Cuándo usarla
- En la Unidad 9 (diseño del proyecto), cuando cada equipo da forma a su idea de negocio y necesita verla entera de un vistazo en lugar de tenerla suelta en la cabeza.
- Justo después del Design Thinking: una vez que el equipo entiende a su cliente y tiene una propuesta, el lienzo ordena todas las piezas y enseña si encajan entre sí.
- Para detectar pronto los huecos del proyecto: si un bloque queda en blanco (por ejemplo, no se sabe cómo se va a ganar dinero o cómo llegará el producto al cliente), ahí está el problema a resolver.
Qué tener en cuenta
El lienzo no se rellena de izquierda a derecha como un formulario. Conviene empezar por los dos bloques que sostienen todo lo demás: para quién (segmentos de clientes) y qué les ofreces (propuesta de valor). El resto de bloques solo tienen sentido en función de esos dos.

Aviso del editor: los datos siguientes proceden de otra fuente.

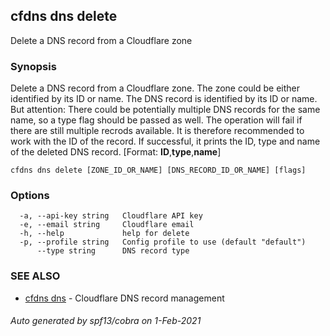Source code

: ## cfdns dns delete

Delete a DNS record from a Cloudflare zone

### Synopsis


Delete a DNS record from a Cloudflare zone. The zone could be either identified by its ID or name.
The DNS record is identified by its ID or name. But attention: There could be potentially multiple DNS records for the same name, so a type flag should be passed as well.
The operation will fail if there are still multiple recrods available. It is therefore recommended to work with the ID of the record.
If successful, it prints the ID, type and name of the deleted DNS record. [Format: __ID__,__type__,__name__]

```
cfdns dns delete [ZONE_ID_OR_NAME] [DNS_RECORD_ID_OR_NAME] [flags]
```

### Options

```
  -a, --api-key string   Cloudflare API key
  -e, --email string     Cloudflare email
  -h, --help             help for delete
  -p, --profile string   Config profile to use (default "default")
      --type string      DNS record type
```

### SEE ALSO

* [cfdns dns](cfdns_dns.md)	 - Cloudflare DNS record management

###### Auto generated by spf13/cobra on 1-Feb-2021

A este nivel basta con frases cortas y honestas, no con grandes planes. Es mejor un canvas con cuatro post-its realistas que uno lleno de ideas que el equipo no sabe explicar. Y, sobre todo, es un borrador: está hecho para tacharse y reescribirse cuando el equipo descubre algo nuevo sobre su cliente o su producto.
Para ir más allá
Pide a cada equipo que presente su lienzo en un minuto, contando solo cómo se conectan los bloques: a quién venden, qué problema le resuelven y de dónde sale el dinero. Si esa historia no se sostiene, el modelo aún no está cerrado. Después, cambia un solo bloque a propósito —por ejemplo, otro segmento de clientes— y que vean cómo eso obliga a reescribir casi todo lo demás: eso es pivotar, y es justo lo que hacen las empresas reales antes de lanzarse.